BEGIN
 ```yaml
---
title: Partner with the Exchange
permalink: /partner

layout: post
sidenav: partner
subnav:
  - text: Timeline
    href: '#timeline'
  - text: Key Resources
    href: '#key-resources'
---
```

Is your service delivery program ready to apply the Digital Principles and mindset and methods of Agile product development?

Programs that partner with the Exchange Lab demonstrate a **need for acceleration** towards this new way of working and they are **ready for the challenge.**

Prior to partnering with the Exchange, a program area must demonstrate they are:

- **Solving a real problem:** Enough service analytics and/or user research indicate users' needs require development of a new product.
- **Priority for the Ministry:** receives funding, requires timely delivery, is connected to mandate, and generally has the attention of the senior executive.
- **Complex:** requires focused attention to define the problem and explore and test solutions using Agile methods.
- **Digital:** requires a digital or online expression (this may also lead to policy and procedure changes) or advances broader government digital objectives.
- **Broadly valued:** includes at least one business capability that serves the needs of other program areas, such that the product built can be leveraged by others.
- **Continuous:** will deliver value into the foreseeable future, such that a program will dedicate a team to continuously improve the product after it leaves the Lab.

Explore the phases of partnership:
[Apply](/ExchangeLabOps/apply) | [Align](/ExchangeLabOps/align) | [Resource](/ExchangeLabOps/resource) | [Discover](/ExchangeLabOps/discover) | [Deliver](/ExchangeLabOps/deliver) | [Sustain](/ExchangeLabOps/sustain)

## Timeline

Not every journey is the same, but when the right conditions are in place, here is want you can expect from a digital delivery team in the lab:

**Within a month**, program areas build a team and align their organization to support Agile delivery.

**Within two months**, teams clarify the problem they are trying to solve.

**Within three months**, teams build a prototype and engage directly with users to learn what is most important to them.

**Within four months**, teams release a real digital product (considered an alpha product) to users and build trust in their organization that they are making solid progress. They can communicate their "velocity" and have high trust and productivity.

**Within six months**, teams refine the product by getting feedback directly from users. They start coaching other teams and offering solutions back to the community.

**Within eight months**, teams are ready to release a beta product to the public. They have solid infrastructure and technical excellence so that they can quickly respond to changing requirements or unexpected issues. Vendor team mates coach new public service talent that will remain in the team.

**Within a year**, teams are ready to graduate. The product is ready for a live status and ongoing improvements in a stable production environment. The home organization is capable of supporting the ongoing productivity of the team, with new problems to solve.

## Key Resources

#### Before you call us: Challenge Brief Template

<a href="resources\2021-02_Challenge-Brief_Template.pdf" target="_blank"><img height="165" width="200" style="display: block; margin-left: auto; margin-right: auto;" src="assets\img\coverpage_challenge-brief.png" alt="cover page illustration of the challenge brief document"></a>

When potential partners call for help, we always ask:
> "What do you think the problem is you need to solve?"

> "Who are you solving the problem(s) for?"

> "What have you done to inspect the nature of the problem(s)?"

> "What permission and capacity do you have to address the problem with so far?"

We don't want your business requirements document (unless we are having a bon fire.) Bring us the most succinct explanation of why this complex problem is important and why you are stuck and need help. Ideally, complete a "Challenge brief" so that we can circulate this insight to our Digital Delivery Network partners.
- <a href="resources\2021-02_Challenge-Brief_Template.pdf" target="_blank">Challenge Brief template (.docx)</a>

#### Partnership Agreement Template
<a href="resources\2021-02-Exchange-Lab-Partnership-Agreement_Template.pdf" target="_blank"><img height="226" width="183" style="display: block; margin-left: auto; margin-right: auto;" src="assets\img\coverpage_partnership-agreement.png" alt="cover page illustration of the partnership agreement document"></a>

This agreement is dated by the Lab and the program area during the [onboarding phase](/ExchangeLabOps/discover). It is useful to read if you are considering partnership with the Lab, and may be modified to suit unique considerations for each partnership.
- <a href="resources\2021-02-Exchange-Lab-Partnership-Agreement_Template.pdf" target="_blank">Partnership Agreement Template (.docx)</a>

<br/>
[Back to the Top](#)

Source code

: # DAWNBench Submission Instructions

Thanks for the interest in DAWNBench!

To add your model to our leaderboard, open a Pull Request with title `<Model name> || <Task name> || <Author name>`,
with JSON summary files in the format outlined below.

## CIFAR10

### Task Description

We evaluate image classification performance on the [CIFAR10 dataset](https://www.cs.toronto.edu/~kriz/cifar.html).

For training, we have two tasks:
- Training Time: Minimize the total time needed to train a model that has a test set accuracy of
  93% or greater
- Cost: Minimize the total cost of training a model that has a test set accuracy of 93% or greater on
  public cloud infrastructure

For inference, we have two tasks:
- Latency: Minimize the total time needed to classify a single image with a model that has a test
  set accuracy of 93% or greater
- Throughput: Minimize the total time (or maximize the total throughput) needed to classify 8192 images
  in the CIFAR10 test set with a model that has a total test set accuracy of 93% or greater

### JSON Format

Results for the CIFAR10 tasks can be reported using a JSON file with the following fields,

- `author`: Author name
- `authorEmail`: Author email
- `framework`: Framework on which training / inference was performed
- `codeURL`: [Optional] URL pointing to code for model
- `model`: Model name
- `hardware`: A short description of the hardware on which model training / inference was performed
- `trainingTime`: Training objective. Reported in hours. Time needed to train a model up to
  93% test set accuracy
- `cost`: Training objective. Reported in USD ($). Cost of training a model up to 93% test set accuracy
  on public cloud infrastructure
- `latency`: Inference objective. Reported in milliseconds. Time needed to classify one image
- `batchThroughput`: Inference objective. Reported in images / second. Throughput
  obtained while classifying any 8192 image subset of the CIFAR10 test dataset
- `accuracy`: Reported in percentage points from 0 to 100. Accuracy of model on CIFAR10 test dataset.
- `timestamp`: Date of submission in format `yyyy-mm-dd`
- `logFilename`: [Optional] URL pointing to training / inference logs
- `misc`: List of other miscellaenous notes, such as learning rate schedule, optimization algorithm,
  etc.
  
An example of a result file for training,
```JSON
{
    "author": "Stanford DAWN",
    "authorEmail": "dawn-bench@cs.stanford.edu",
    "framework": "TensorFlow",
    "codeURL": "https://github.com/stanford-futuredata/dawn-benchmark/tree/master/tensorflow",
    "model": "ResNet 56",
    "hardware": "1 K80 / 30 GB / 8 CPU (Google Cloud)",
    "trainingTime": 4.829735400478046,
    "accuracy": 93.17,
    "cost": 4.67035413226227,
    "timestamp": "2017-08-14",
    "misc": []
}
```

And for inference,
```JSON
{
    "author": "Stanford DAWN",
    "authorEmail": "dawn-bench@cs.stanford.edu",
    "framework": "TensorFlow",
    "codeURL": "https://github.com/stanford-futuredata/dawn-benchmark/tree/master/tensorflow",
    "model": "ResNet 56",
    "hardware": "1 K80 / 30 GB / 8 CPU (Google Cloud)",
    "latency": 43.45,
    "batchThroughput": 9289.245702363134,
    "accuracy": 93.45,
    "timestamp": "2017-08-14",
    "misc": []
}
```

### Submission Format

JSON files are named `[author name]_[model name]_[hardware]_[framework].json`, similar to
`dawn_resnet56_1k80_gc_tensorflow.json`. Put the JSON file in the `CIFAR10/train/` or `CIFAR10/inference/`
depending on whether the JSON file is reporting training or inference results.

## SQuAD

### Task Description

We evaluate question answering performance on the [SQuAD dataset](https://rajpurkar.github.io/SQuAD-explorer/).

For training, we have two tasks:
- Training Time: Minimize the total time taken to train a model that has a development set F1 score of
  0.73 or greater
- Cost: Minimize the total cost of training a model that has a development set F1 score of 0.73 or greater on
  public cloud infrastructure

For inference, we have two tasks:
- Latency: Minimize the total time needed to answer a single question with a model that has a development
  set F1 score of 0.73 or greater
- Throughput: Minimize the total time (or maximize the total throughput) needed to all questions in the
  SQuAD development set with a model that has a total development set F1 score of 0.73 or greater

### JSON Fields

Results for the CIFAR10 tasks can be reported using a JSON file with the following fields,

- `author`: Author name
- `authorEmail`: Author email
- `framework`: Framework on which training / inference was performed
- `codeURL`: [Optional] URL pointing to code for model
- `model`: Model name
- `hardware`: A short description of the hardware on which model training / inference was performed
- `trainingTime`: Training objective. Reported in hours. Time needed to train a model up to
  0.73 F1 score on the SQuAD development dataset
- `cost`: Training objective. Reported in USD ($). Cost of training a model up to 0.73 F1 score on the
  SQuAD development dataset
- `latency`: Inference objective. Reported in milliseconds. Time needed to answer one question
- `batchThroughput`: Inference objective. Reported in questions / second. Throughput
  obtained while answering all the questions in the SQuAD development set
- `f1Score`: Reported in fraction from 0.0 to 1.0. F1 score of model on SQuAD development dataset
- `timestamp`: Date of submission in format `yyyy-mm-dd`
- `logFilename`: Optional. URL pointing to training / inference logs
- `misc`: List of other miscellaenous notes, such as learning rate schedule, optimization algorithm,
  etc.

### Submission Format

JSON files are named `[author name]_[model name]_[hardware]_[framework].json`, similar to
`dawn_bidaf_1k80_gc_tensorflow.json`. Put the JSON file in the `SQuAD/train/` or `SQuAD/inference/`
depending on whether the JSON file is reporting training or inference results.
END
▸ Task goal: From the listing above, repeat exactly the lines starting at the line that includes "- **Broadly valued:**" and ending at the line that includes "trying to solve.", with nothing outside that span.

▸ Response to the exercise:
- **Broadly valued:** includes at least one business capability that serves the needs of other program areas, such that the product built can be leveraged by others.
- **Continuous:** will deliver value into the foreseeable future, such that a program will dedicate a team to continuously improve the product after it leaves the Lab.

Explore the phases of partnership:
[Apply](/ExchangeLabOps/apply) | [Align](/ExchangeLabOps/align) | [Resource](/ExchangeLabOps/resource) | [Discover](/ExchangeLabOps/discover) | [Deliver](/ExchangeLabOps/deliver) | [Sustain](/ExchangeLabOps/sustain)

## Timeline

Not every journey is the same, but when the right conditions are in place, here is want you can expect from a digital delivery team in the lab:

**Within a month**, program areas build a team and align their organization to support Agile delivery.

**Within two months**, teams clarify the problem they are trying to solve.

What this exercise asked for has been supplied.